Polar Lights is not likely to retool any other parts of the model for reasons I have explained elsewhere, but they come down to reasonable cost. In short, a new steel tool costs THOUSANDS of dollars. Its not going to happen.


----------



## CaliOkie (Dec 31, 2007)

To decal or not decal? That is the question. That we are even talking about having that option is an indication that Round 2 is making an effort. The stand is a great improvement! Yes, it's too bad they couldn't make some of the other improvements we've all talked about. They could improve it right out of our price range and then go out of business -- but they won't.

In this economy, I am just glad that they are taking a risk and putting these kits back out there. I'm looking forward to getting a 1701 and a C-57-D.

As for the decals, I'm tempted to use them as a paint guide that will make the process much faster. You know, put the decals down, cut out an index card mask to match the pattern and paint over it. If you are afraid masking tape will take up the decal, use sticky post-it notes laid around the area to paint. Spray a light coat, pull it up, move on to another area. (Of course, you have to seal the decal with clear coat first.) 

As for the refit paint job in ST-TMP, it was not strictly an Aztec pattern.

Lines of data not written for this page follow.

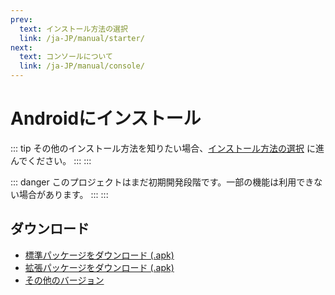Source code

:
 ```yaml
---
prev:
  text: インストール方法の選択
  link: /ja-JP/manual/starter/
next:
  text: コンソールについて
  link: /ja-JP/manual/console/
---
```


# Androidにインストール

::: tip
その他のインストール方法を知りたい場合、[インストール方法の選択](./index.md) に進んでください。
:::
:::

::: danger
このプロジェクトはまだ初期開発段階です。一部の機能は利用できない場合があります。
:::
:::

## ダウンロード

- [標準パッケージをダウンロード (.apk)](https://k.ilharp.cc/android-lite.apk)
- [拡張パッケージをダウンロード (.apk)](https://k.ilharp.cc/android-full.apk)
- [その他のバージョン](https://github.com/koishijs/koishi-android/releases)
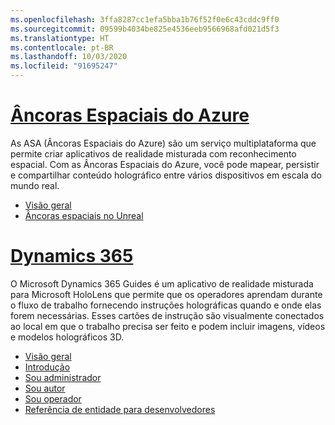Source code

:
 ```yaml
---
ms.openlocfilehash: 3ffa8287cc1efa5bba1b76f52f0e6c43cddc9ff0
ms.sourcegitcommit: 09599b4034be825e4536eeb9566968afd021d5f3
ms.translationtype: HT
ms.contentlocale: pt-BR
ms.lasthandoff: 10/03/2020
ms.locfileid: "91695247"
---
```


# <a name="azure-spatial-anchors"></a>[Âncoras Espaciais do Azure](#tab/asa)

As ASA (Âncoras Espaciais do Azure) são um serviço multiplataforma que permite criar aplicativos de realidade misturada com reconhecimento espacial. Com as Âncoras Espaciais do Azure, você pode mapear, persistir e compartilhar conteúdo holográfico entre vários dispositivos em escala do mundo real.

* [Visão geral](https://docs.microsoft.com/azure/spatial-anchors/overview) 
* [Âncoras espaciais no Unreal](../unreal/unreal-azure-spatial-anchors.md) 

# <a name="dynamics-365"></a>[Dynamics 365](#tab/D365)

O Microsoft Dynamics 365 Guides é um aplicativo de realidade misturada para Microsoft HoloLens que permite que os operadores aprendam durante o fluxo de trabalho fornecendo instruções holográficas quando e onde elas forem necessárias. Esses cartões de instrução são visualmente conectados ao local em que o trabalho precisa ser feito e podem incluir imagens, vídeos e modelos holográficos 3D.

* [Visão geral](https://docs.microsoft.com/dynamics365/mixed-reality/guides/) 
* [Introdução](https://docs.microsoft.com/dynamics365/mixed-reality/guides/get-started) 
* [Sou administrador](https://docs.microsoft.com/dynamics365/mixed-reality/guides/setup)
* [Sou autor](https://docs.microsoft.com/dynamics365/mixed-reality/guides/authoring-overview) 
* [Sou operador](https://docs.microsoft.com/dynamics365/mixed-reality/guides/operator-overview) 
* [Referência de entidade para desenvolvedores](https://docs.microsoft.com/dynamics365/mixed-reality/guides/developer-entity-reference)
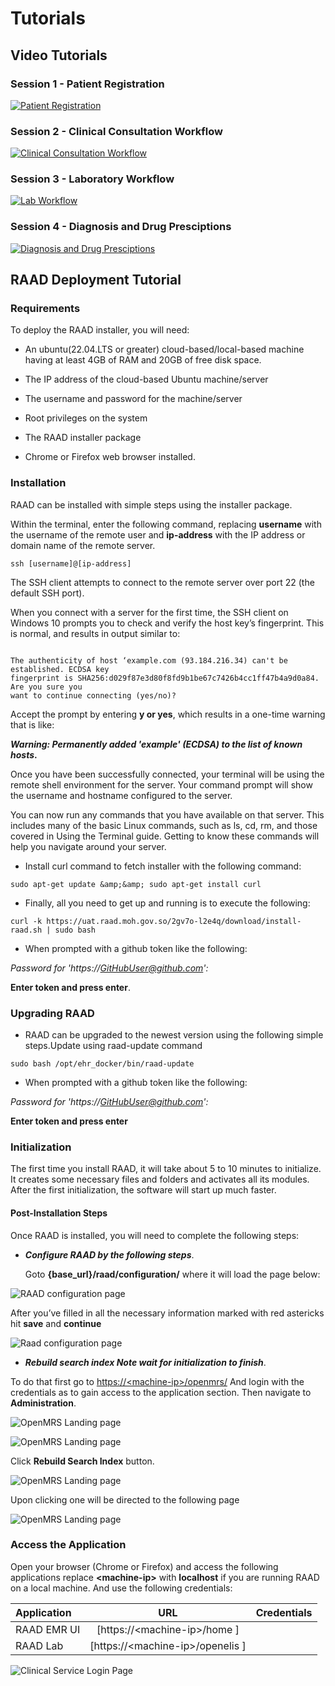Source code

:
# Tutorials

## Video Tutorials

### Session 1 - Patient Registration 

[![Patient Registration](https://img.youtube.com/vi/jibRpFsEmuU/hqdefault.jpg)](https://youtu.be/jibRpFsEmuU/?si=piQMEtujmNJFafPa)

### Session 2 - Clinical Consultation Workflow
 [![Clinical Consultation Workflow](https://img.youtube.com/vi/Kj9Y1XAOqDU/hqdefault.jpg)](https://youtu.be/Kj9Y1XAOqDU?si=QiBWCLVTvaIuhqWJ)

### Session 3 - Laboratory Workflow
[![Lab Workflow](https://img.youtube.com/vi/bdpHGbUU0ZM/hqdefault.jpg)](https://youtu.be/bdpHGbUU0ZM?si=sl92KPqTqWFipf5z)

### Session 4 - Diagnosis and Drug Presciptions

[![Diagnosis and Drug Presciptions](https://img.youtube.com/vi/9ElmkEL9KGE/hqdefault.jpg)](https://youtu.be/9ElmkEL9KGE?si=mZa-3nEv6tYnv_go)



## RAAD Deployment Tutorial

### Requirements

To deploy the RAAD installer, you will need:

* An ubuntu(22.04.LTS or greater) cloud-based/local-based machine having at least 4GB of RAM and 20GB of free disk space.

* The IP address of the cloud-based Ubuntu machine/server

* The username and password for the machine/server

* Root privileges on the system

* The RAAD installer package

* Chrome or Firefox web browser installed.

### Installation

RAAD can be installed with simple steps using the installer package.

Within the terminal, enter the following command, replacing __username__ with the username of the
remote user and __ip-address__ with the IP address or domain name of the remote server.

``` 
ssh [username]@[ip-address]

```
The SSH client attempts to connect to the remote server over port 22 (the default SSH port).

When you connect with a server for the first time, the SSH client on Windows 10 prompts
you to check and verify the host key’s fingerprint. This is normal, and results in output
similar to:

```

The authenticity of host ‘example.com (93.184.216.34) can't be established. ECDSA key
fingerprint is SHA256:d029f87e3d80f8fd9b1be67c7426b4cc1ff47b4a9d0a84. Are you sure you
want to continue connecting (yes/no)?

```

Accept the prompt by entering __y or yes__, which results in a one-time warning that is like:

__*Warning: Permanently added &#39;example&#39; (ECDSA) to the list of known hosts*.__

Once you have been successfully connected, your terminal will be using the remote shell environment for
the server. Your command prompt will show the username and hostname configured to the
server.

You can now run any commands that you have available on that server. This includes many of
the basic Linux commands, such as ls, cd, rm, and those covered in Using the Terminal guide. Getting to
know these commands will help you navigate around your server.

* Install curl command to fetch installer with the following command:

```
sudo apt-get update &amp;&amp; sudo apt-get install curl
```
* Finally, all you need to get up and running is to execute the following:


```
curl -k https://uat.raad.moh.gov.so/2gv7o-l2e4q/download/install-raad.sh | sudo bash
```

* When prompted with a github token like the following:

 *Password for &#39;https://GitHubUser@github.com&#39;:*

   __Enter token and press enter__.

### Upgrading RAAD 

*  RAAD can be upgraded to the newest version using the following simple steps.Update using
raad-update command

```
sudo bash /opt/ehr_docker/bin/raad-update
```
*  When prompted with a github token like the following:

*Password for &#39;https://GitHubUser@github.com&#39;:*

__Enter token and press enter__


### Initialization

The first time you install RAAD, it will take about 5 to 10 minutes to initialize. It creates some necessary
files and folders and activates all its modules. After the first initialization, the software will start up much
faster.


#### ​Post-Installation Steps
Once RAAD is installed, you will need to complete the following steps:

* __*Configure RAAD by the following steps*__.

  Goto __{base_url}/raad/configuration/__ where it will load the page below:

![RAAD configuration page ](images/image91.png)

After you’ve filled in all the necessary information marked with red astericks hit __save__ and __continue__

![Raad configuration page ](images/image92.png)

* __*Rebuild search index  Note wait for initialization to finish*__.

To do that first go to [https://&lt;machine-ip&gt;/openmrs/](https://&lt;machine-ip&gt;/openmrs/)   And login with the
credentials as to gain access to the application section. Then navigate to __Administration__.

![OpenMRS Landing page ](images/image65.png)

![OpenMRS Landing page ](images/image93.png)

 Click __Rebuild Search Index__ button.

![OpenMRS Landing page ](images/image94.png)

Upon clicking one will be directed to the following page

![OpenMRS Landing page ](images/image95.png)

### Access the Application
Open your browser (Chrome or Firefox) and access the following applications replace __&lt;machine-ip&gt;__
with __localhost__ if you are running RAAD on a local machine. And use the following credentials:

| Application      | URL                                   | Credentials   |
| :---             |                            :----:     |          ---: |
| RAAD EMR UI      | [https://&lt;machine-ip&gt;/home ]    |               |
| RAAD Lab         | [https://&lt;machine-ip&gt;/openelis ]|               |



![Clinical Service Login Page](images/LoginPage.png)

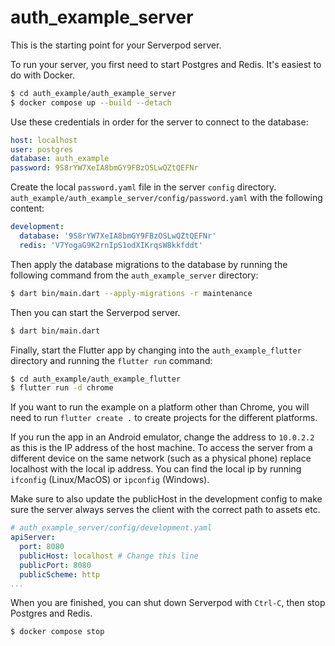 # auth_example_server

This is the starting point for your Serverpod server.

To run your server, you first need to start Postgres and Redis. It's easiest to do with Docker.

```bash
$ cd auth_example/auth_example_server
$ docker compose up --build --detach
```

Use these credentials in order for the server to connect to the database:

```yaml
host: localhost
user: postgres
database: auth_example
password: 9S8rYW7XeIA8bmGY9FBzOSLwQZtQEFNr
```

Create the local `password.yaml` file in the server `config` directory. `auth_example/auth_example_server/config/password.yaml` with the following content:

```yaml
development:
  database: '9S8rYW7XeIA8bmGY9FBzOSLwQZtQEFNr'
  redis: 'V7YogaG9K2rnIpS1odXIKrqsW8kkfddt'
```

Then apply the database migrations to the database by running the following command from the `auth_example_server` directory:

```bash
$ dart bin/main.dart --apply-migrations -r maintenance
```

Then you can start the Serverpod server.

```bash
$ dart bin/main.dart
```

Finally, start the Flutter app by changing into the `auth_example_flutter` directory and running the `flutter run` command:

```bash
$ cd auth_example/auth_example_flutter
$ flutter run -d chrome
```

If you want to run the example on a platform other than Chrome, you will need to run `flutter create .` to create projects for the different platforms.

If you run the app in an Android emulator, change the address to `10.0.2.2` as this is the IP address of the host machine. To access the server from a different device on the same network (such as a physical phone) replace localhost with the local ip address. You can find the local ip by running `ifconfig` (Linux/MacOS) or `ipconfig` (Windows).

Make sure to also update the publicHost in the development config to make sure the server always serves the client with the correct path to assets etc.

```yaml
# auth_example_server/config/development.yaml
apiServer:
  port: 8080
  publicHost: localhost # Change this line
  publicPort: 8080
  publicScheme: http
...
```

When you are finished, you can shut down Serverpod with `Ctrl-C`, then stop Postgres and Redis.

```bash
$ docker compose stop
```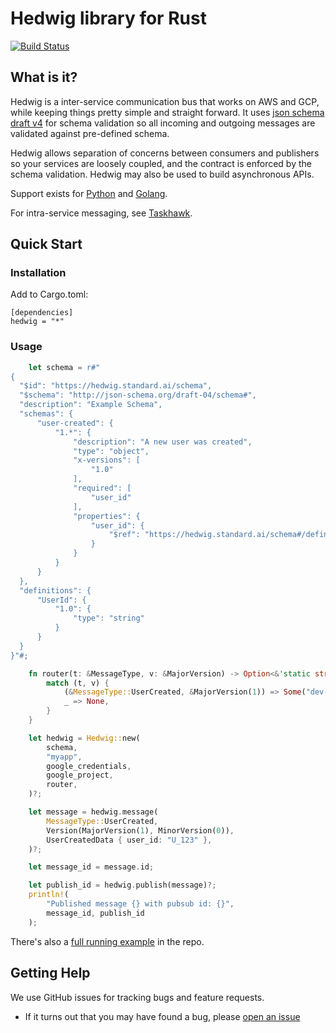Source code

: # Hedwig library for Rust

[![Build Status](https://travis-ci.com/standard-ai/hedwig-rust.svg?branch=master)](https://travis-ci.com/standard-ai/hedwig-rust)

## What is it?

Hedwig is a inter-service communication bus that works on AWS and GCP, while keeping things pretty simple and
straight forward. It uses [json schema](http://json-schema.org/) [draft v4](http://json-schema.org/specification-links.html#draft-4)
for schema validation so all incoming and outgoing messages are validated against pre-defined schema.

Hedwig allows separation of concerns between consumers and publishers so your services are loosely coupled, and the
contract is enforced by the schema validation. Hedwig may also be used to build asynchronous APIs.

Support exists for [Python](https://github.com/Automatic/hedwig-python) and [Golang](https://github.com/Automatic/hedwig-go).

For intra-service messaging, see [Taskhawk](https://github.com/Automatic/taskhawk-python).

## Quick Start

### Installation

Add to Cargo.toml:
```
[dependencies]
hedwig = "*"
```

### Usage

```rust
    let schema = r#"
{
  "$id": "https://hedwig.standard.ai/schema",
  "$schema": "http://json-schema.org/draft-04/schema#",
  "description": "Example Schema",
  "schemas": {
      "user-created": {
          "1.*": {
              "description": "A new user was created",
              "type": "object",
              "x-versions": [
                  "1.0"
              ],
              "required": [
                  "user_id"
              ],
              "properties": {
                  "user_id": {
                      "$ref": "https://hedwig.standard.ai/schema#/definitions/UserId/1.0"
                  }
              }
          }
      }
  },
  "definitions": {
      "UserId": {
          "1.0": {
              "type": "string"
          }
      }
  }
}"#;

    fn router(t: &MessageType, v: &MajorVersion) -> Option<&'static str> {
        match (t, v) {
            (&MessageType::UserCreated, &MajorVersion(1)) => Some("dev-user-created-v1"),
            _ => None,
        }
    }

    let hedwig = Hedwig::new(
        schema,
        "myapp",
        google_credentials,
        google_project,
        router,
    )?;

    let message = hedwig.message(
        MessageType::UserCreated,
        Version(MajorVersion(1), MinorVersion(0)),
        UserCreatedData { user_id: "U_123" },
    )?;

    let message_id = message.id;

    let publish_id = hedwig.publish(message)?;
    println!(
        "Published message {} with pubsub id: {}",
        message_id, publish_id
    );
```

There's also a [full running example](examples/publish.rs) in the repo.

## Getting Help

We use GitHub issues for tracking bugs and feature requests.

* If it turns out that you may have found a bug, please [open an issue](https://github.com/standard-ai/hedwig-rust/issues/new)
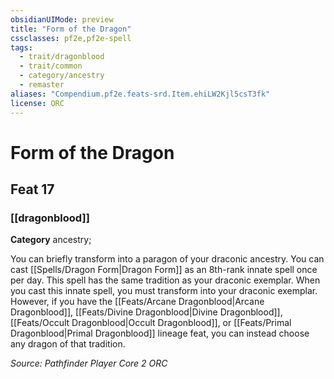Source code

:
 ```yaml
---
obsidianUIMode: preview
title: "Form of the Dragon"
cssclasses: pf2e,pf2e-spell
tags:
  - trait/dragonblood
  - trait/common
  - category/ancestry
  - remaster
aliases: "Compendium.pf2e.feats-srd.Item.ehiLW2Kjl5csT3fk"
license: ORC
---
```

# Form of the Dragon
## Feat 17
### [[dragonblood]]

**Category** ancestry; 




You can briefly transform into a paragon of your draconic ancestry. You can cast [[Spells/Dragon Form|Dragon Form]] as an 8th-rank innate spell once per day. This spell has the same tradition as your draconic exemplar. When you cast this innate spell, you must transform into your draconic exemplar. However, if you have the [[Feats/Arcane Dragonblood|Arcane Dragonblood]], [[Feats/Divine Dragonblood|Divine Dragonblood]], [[Feats/Occult Dragonblood|Occult Dragonblood]], or [[Feats/Primal Dragonblood|Primal Dragonblood]] lineage feat, you can instead choose any dragon of that tradition.

*Source: Pathfinder Player Core 2*
*ORC*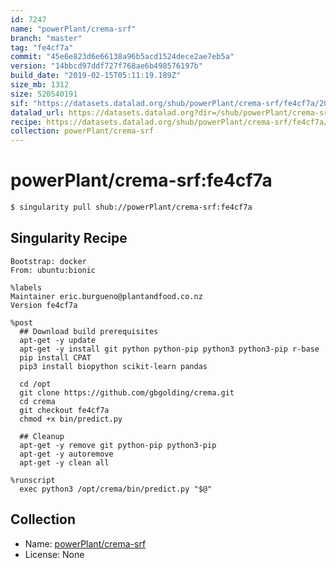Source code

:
 ```yaml
---
id: 7247
name: "powerPlant/crema-srf"
branch: "master"
tag: "fe4cf7a"
commit: "45e6e823d6e66138a96b5acd1524dece2ae7eb5a"
version: "14bbcd97ddf727f768ae6b498576197b"
build_date: "2019-02-15T05:11:19.189Z"
size_mb: 1312
size: 520540191
sif: "https://datasets.datalad.org/shub/powerPlant/crema-srf/fe4cf7a/2019-02-15-45e6e823-14bbcd97/14bbcd97ddf727f768ae6b498576197b.simg"
datalad_url: https://datasets.datalad.org?dir=/shub/powerPlant/crema-srf/fe4cf7a/2019-02-15-45e6e823-14bbcd97/
recipe: https://datasets.datalad.org/shub/powerPlant/crema-srf/fe4cf7a/2019-02-15-45e6e823-14bbcd97/Singularity
collection: powerPlant/crema-srf
---
```


# powerPlant/crema-srf:fe4cf7a

```bash
$ singularity pull shub://powerPlant/crema-srf:fe4cf7a
```

## Singularity Recipe

```singularity
Bootstrap: docker
From: ubuntu:bionic

%labels
Maintainer eric.burgueno@plantandfood.co.nz
Version fe4cf7a

%post
  ## Download build prerequisites
  apt-get -y update
  apt-get -y install git python python-pip python3 python3-pip r-base
  pip install CPAT
  pip3 install biopython scikit-learn pandas

  cd /opt
  git clone https://github.com/gbgolding/crema.git
  cd crema
  git checkout fe4cf7a
  chmod +x bin/predict.py

  ## Cleanup
  apt-get -y remove git python-pip python3-pip
  apt-get -y autoremove
  apt-get -y clean all

%runscript
  exec python3 /opt/crema/bin/predict.py "$@"
```

## Collection

 - Name: [powerPlant/crema-srf](https://github.com/powerPlant/crema-srf)
 - License: None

There were lots of little squares and rectangles added over the basic pattern in a fairly random way. Variations in color made up those patterns as did variations in refractive index -- although there was no flat coat used, spray patterns in metallic paint (or pearl coats) cause the paint to reflect in different directions. This is something many a silver Lexus owner finds out when they take their car in to get the fender fixed . . . you can't match that paint. Even drying time impacts reflective quality.

I found my best results were with gloss white with a little chrome silver mixed in and then three or four coats of very, very thin silver, gold, metallic blue, and purple for the panel variations. Subtle is the key. In direct light, the finish should look mostly an even white and then break up as the lighting gets more indirect.

There is no doubt in my mind that the Refit is the most complex paint job to appear on a science fiction model of any kind in any movie.


----------



## bigjimslade (Oct 9, 2005)

I want to know if they did something about the ridiculous 8 segments on the side of the saucer that don't fit right.


----------



## bigjimslade (Oct 9, 2005)

I want to know if they did something about the ridiculous 8 segments on the side of the saucer that don't fit right.


----------



## Raist3001 (Oct 23, 2003)

CaliOkie said:


> Subtle is the key. In direct light, the finish should look mostly an even white and then break up as the lighting gets more indirect.


Agreed. Subtle is the key. When I created my paint job, I was not interested in 100 percent accuracy since I believe that is impossible. I wanted to create something subtle and something that would look mostly white, then suddenly pop with a flip flop sheen as the light struck the surface.

These are a few older pictures as the paint buildup has been removed. However, what I wanted to show was how subtle the pearl effect is and how the primary hull looks mostly white. What you can not see is how the sheen flip flops with color.





























This paint job was created with Acrylics. My next job will find me using a lacquer based white paint. Then to create the pearl Aztecs, I will use a powder pearl added to a clear Lacquer. From what I have gathered, lacquer holds the pearl pigment much better. And the Refit was painted in Lacquer.


----------



## SteveR (Aug 7, 2005)

Some day, I'd like to see that in person!


----------



## klgonsneedbotox (Jun 8, 2005)

Raist...your Atec patterns are always top notch...:thumbsup:

And, as you stated earlier, it would be next to impossible (without the original color photos - I think) to recreate the TMP aztec. 

I prefer to liken it to a photo mosaic. There may be different ways to create the overall image, but it's the overall image that I am striving for.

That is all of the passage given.